Aus dem Stadtbild verschwunden
Und das zeigt Wirkung. Einwegbecher aus Pappe oder Plastik seien aus dem Stadtbild verschwunden, hatte die für die Steuer zuständige Tübinger Mitarbeiterin bereits im November bei einer Sitzung des Umweltausschusses im Berliner Abgeordnetenhaus berichtet. Die Grünen, die die Tübingerin eingeladen hatten, konnten sich mit ihrem Antrag, auch in Berlin eine Verpackungssteuer einzuführen, dennoch nicht durchsetzen. CDU-Umweltsenatorin Ute Bonde sagte, man warte auf eine bundeseinheitliche Regelung. Nach Angaben des BUND lässt der Berliner Senat damit Einnahmen von 40 Millionen Euro jährlich auf der Straße liegen.
Denn die Regelung im Bund lässt auf sich warten, obwohl mit Steffi Lemke eine Grüne das Bundesumweltministerium leitet. Lemke hat immer wieder auf die Pflicht der Gastronomie verwiesen, Mehrwegverpackungen anzubieten. Statt auf die Angebotsseite setzte sie auf die Nachfrageseite und auf Freiwilligkeit.
Zumindest in Berlin ist diese „Mehrwegangebotspflicht“ allerdings krachend gescheitert. Aber auch in anderen Städten hat die Deutsche Umwelthilfe bei Stichproben festgestellt, dass die Gastronomie keine Recup-Becher und -Assietten zum Wiederverwenden anbietet.
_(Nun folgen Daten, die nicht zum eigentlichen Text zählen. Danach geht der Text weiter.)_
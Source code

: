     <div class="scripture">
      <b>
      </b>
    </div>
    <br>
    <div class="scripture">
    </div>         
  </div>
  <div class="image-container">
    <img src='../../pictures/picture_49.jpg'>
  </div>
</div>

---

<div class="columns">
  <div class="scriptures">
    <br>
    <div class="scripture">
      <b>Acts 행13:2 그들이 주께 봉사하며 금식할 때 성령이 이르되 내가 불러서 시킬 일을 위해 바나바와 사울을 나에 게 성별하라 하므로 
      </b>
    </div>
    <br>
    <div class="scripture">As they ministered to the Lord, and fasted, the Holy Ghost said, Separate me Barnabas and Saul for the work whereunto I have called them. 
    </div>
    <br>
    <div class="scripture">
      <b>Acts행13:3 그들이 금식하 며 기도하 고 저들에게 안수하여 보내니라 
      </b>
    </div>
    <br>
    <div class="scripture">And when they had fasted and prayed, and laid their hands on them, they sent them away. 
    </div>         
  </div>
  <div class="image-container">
Die Berliner SPD-Fraktion kann sich darum inzwischen vorstellen, beim Instrumentenkasten ein Regal höher zu greifen: Sie fordert den schwarz-roten Senat auf, die Einführung einer Verpackungssteuer zu prüfen.
Andere Städte sind schon weiter. In Bremen hat die grüne Umweltsenatorin Kathrin Moosdorf angekündigt, die Steuer nach dem Karlsruher Urteil umsetzen zu wollen. Der Senat der Hansestadt erwartet Einnahmen von vier Millionen Euro im Jahr.
Dass die Kommunen tatsächlich an eine lenkende Wirkung der Steuer glauben, zeigt das Beispiel Heidelberg. Auch dort wurde auf das Urteil aus Karlsruhe gewartet. „Die Verpackungssteuer ist ein Baustein, um die Menschen zum Umstieg auf Mehrwegverpackungen, zum Beispiel beim Mittagessen, zu motivieren“, sagt Oberbürgermeister Eckart Würzner (parteilos). „Damit reduzieren wir das Müllaufkommen im öffentlichen Raum und verbessern das Stadtbild.“
Nicht nur jene, die nicht über Pappbecher stolpern wollen, sind Boris Palmer offenbar dankbar, sondern auch die Bürgermeisterinnen und Bürgermeister. Erst recht, wenn mit einer neuen Bundesregierung eine einheitliche Regelung gänzlich von der Agenda verschwinden sollte.